Les étudiants sont aussi inquiets de savoir ce qui se passera si jamais les directives du gouvernement du Québec et des autorités sanitaires changent, d’ici janvier, et que la tenue d’un examen en présentiel n’est plus possible… Est-ce que la date sera repoussée, comme cela avait été le cas pour l’examen de déontologie prévu en octobre dernier? Ce changement de date a bousculé bien des choses dans l’échéancier des étudiants, qui déplorent avoir accumulé du retard et ne pas avoir vu convenablement certains pans de la matière...
Certains étudiants jugent cette décision « irresponsable », dans les circonstances actuelles.

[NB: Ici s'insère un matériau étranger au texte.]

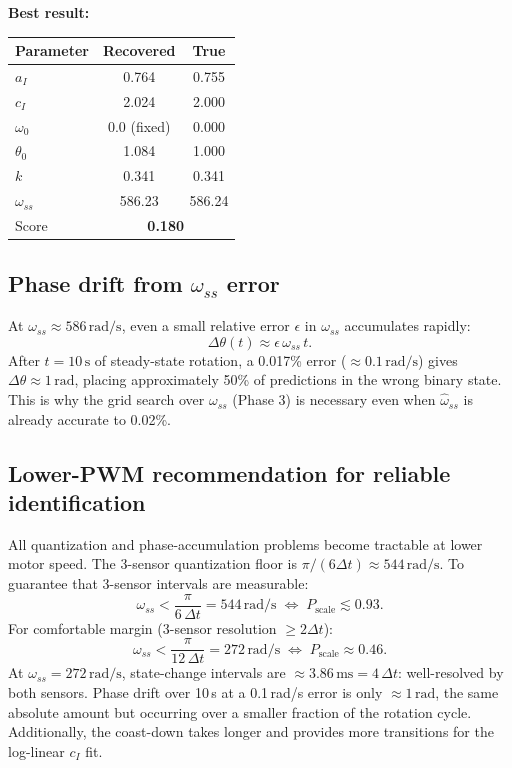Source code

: \documentclass[11pt,a4paper]{article}
\begin{document}
\textbf{Best result:}
\begin{center}
\begin{tabular}{lcc}
\hline
Parameter & Recovered & True \\ \hline
$a_I$ & 0.764 & 0.755 \\
$c_I$ & 2.024 & 2.000 \\
$\omega_0$ & 0.0 (fixed) & 0.000 \\
$\theta_0$ & 1.084 & 1.000 \\
$k$ & 0.341 & 0.341 \\
$\omega_{ss}$ & 586.23 & 586.24 \\
\hline
Score & \multicolumn{2}{c}{\textbf{0.180}} \\
\hline
\end{tabular}
\end{center}

\subsection{Phase drift from $\omega_{ss}$ error}

At $\omega_{ss} \approx 586\,\text{rad/s}$, even a small relative error
$\epsilon$ in $\omega_{ss}$ accumulates rapidly:
\[
  \Delta\theta(t) \approx \epsilon\,\omega_{ss}\,t.
\]
After $t = 10\,\text{s}$ of steady-state rotation, a 0.017\% error
($\approx 0.1\,\text{rad/s}$) gives $\Delta\theta \approx 1\,\text{rad}$,
placing approximately 50\% of predictions in the wrong binary state.
This is why the grid search over $\omega_{ss}$ (Phase 3) is necessary
even when $\hat\omega_{ss}$ is already accurate to 0.02\%.

\subsection{Lower-PWM recommendation for reliable identification}

All quantization and phase-accumulation problems become tractable at lower
motor speed.  The 3-sensor quantization floor is $\pi/(6\Delta t) \approx 544\,\text{rad/s}$.
To guarantee that 3-sensor intervals are measurable:
\[
  \omega_{ss} < \frac{\pi}{6\,\Delta t} = 544\,\text{rad/s}
  \;\Longleftrightarrow\;
  P_{\text{scale}} \lesssim 0.93.
\]
For comfortable margin (3-sensor resolution $\geq 2\Delta t$):
\[
  \omega_{ss} < \frac{\pi}{12\,\Delta t} = 272\,\text{rad/s}
  \;\Longleftrightarrow\;
  P_{\text{scale}} \approx 0.46.
\]
At $\omega_{ss} = 272\,\text{rad/s}$, state-change intervals are $\approx 3.86\,\text{ms}
= 4\,\Delta t$: well-resolved by both sensors.  Phase drift over 10\,s at
a 0.1\,rad/s error is only $\approx 1\,\text{rad}$, the same absolute amount
but occurring over a smaller fraction of the rotation cycle.
Additionally, the coast-down takes longer and provides more transitions for
the log-linear $c_I$ fit.
\end{document}
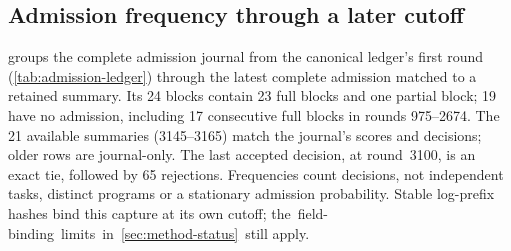 \subsection{Admission frequency through a later cutoff}\label{app:candidate-retained-trace}

 groups the complete admission journal
from the canonical ledger's first round (\cref{tab:admission-ledger}) through
the latest complete admission matched to a retained summary. Its 24 blocks
contain 23 full blocks and one partial block; 19 have no admission, including
17 consecutive full blocks in rounds 975--2674. The 21 available summaries
(3145--3165) match the journal's scores and decisions; older rows are journal-only.
The last accepted decision, at round~3100, is an exact tie, followed by
65 rejections. Frequencies count decisions, not independent tasks, distinct
programs or a stationary admission probability. Stable log-prefix hashes bind
this capture at its own cutoff; \mbox{the field-binding limits in
\cref{sec:method-status} still} apply.
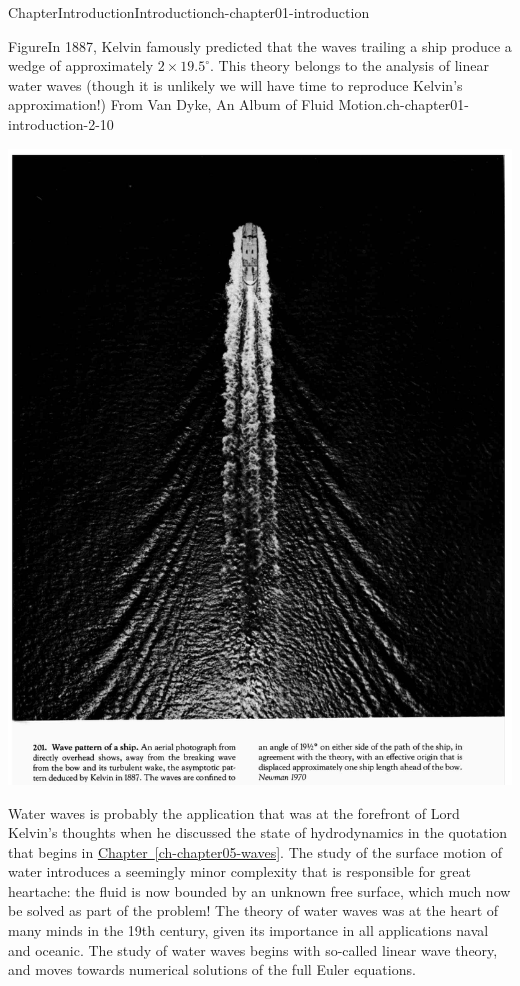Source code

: \documentclass[oneside,10pt,]{book}
\newcommand{\xreffont}{\relax}
\numberwithin{equation}{section}
\begin{document}
\begin{chapterptx}{Chapter}{Introduction}{}{Introduction}{}{}{ch-chapter01-introduction}
\begin{introduction}{}
\begin{figureptx}{Figure}{In 1887, Kelvin famously predicted that the waves trailing a ship produce a wedge of approximately \(2 \times 19.5^\circ\). This theory belongs to the analysis of linear water waves (though it is unlikely we will have time to reproduce Kelvin's approximation!) From Van Dyke, An Album of Fluid Motion.}{ch-chapter01-introduction-2-10}{}%
\begin{image}{0.15}{0.7}{0.15}{}%
\includegraphics[width=\linewidth]{external/kelvinwave.png}
\end{image}%
\tcblower
\end{figureptx}%
Water waves is probably the application that was at the forefront of Lord Kelvin's thoughts when he discussed the state of hydrodynamics in the quotation that begins in \hyperref[ch-chapter05-waves]{Chapter~{\xreffont\ref{ch-chapter05-waves}}}. The study of the surface motion of water introduces a seemingly minor complexity that is responsible for great heartache: the fluid is now bounded by an unknown free surface, which much now be solved as part of the problem! The theory of water waves was at the heart of many minds in the 19th century, given its importance in all applications naval and oceanic. The study of water waves begins with so-called linear wave theory, and moves towards numerical solutions of the full Euler equations.%

\end{introduction}
\end{chapterptx}
\end{document}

« Je doute que les membres du comité de la formation professionnelle accepteraient d'être enfermés dans une salle avec 25 à 50 inconnus pour aussi longtemps, écrit un étudiant qui a demandé de ne pas être identifié. C'est l'examen le plus important et stressant de notre vie. »
« Nous comprenons très bien que le mode présentiel est favorable pour toutes sortes de considérations, mais le Barreau se ferme les yeux sur la situation sanitaire actuelle (...) alors qu'il est totalement prévisible et même probable que la situation sanitaire se dégrade après les fêtes », poursuit-il.
Plusieurs étudiants ont aussi été insultés par le fait que la direction de l’École utilise les termes « difficultés d’adaptation » pour revenir sur les nombreux témoignages de détresse psychologique, en référant les étudiants à l’ « Espace Bien-être psychologique », sur son site web, ou au service d’aide aux étudiants.
Justine Sara affirme que l’AEEBM est en train de travailler à un plan d’action en santé mentale. Au sujet de l’examen, elle espère avoir quelques réponses ce jeudi, à l’occasion de sa rencontre hebdomadaire avec la directrice générale du Barreau, Catherine Ouimet, et la directrice de l’École du Barreau, Jocelyne Tremblay. De plus amples détails devraient également être communiqués aux étudiants le 7 décembre, alors qu’ils recevront l’avis relatif à l’évaluation finale.
Questionné par Droit-inc, le Barreau s’est fait avare de commentaires. La directrice des communications, Hélène Bisson, a mentionné par courriel que les élèves avaient reçu par courriel les directives relatives à leur examen final. Elle a aussi assuré que le Barreau prenait très au sérieux le bien-être psychologique de ses étudiants.
« En tout temps, les étudiants peuvent demander, pour divers motifs, des accommodements, a-t-elle ajouté. L’École traite chaque demande au cas par cas et déploie, le cas échéant, des mesures d’accommodement adaptées aux situations particulières. »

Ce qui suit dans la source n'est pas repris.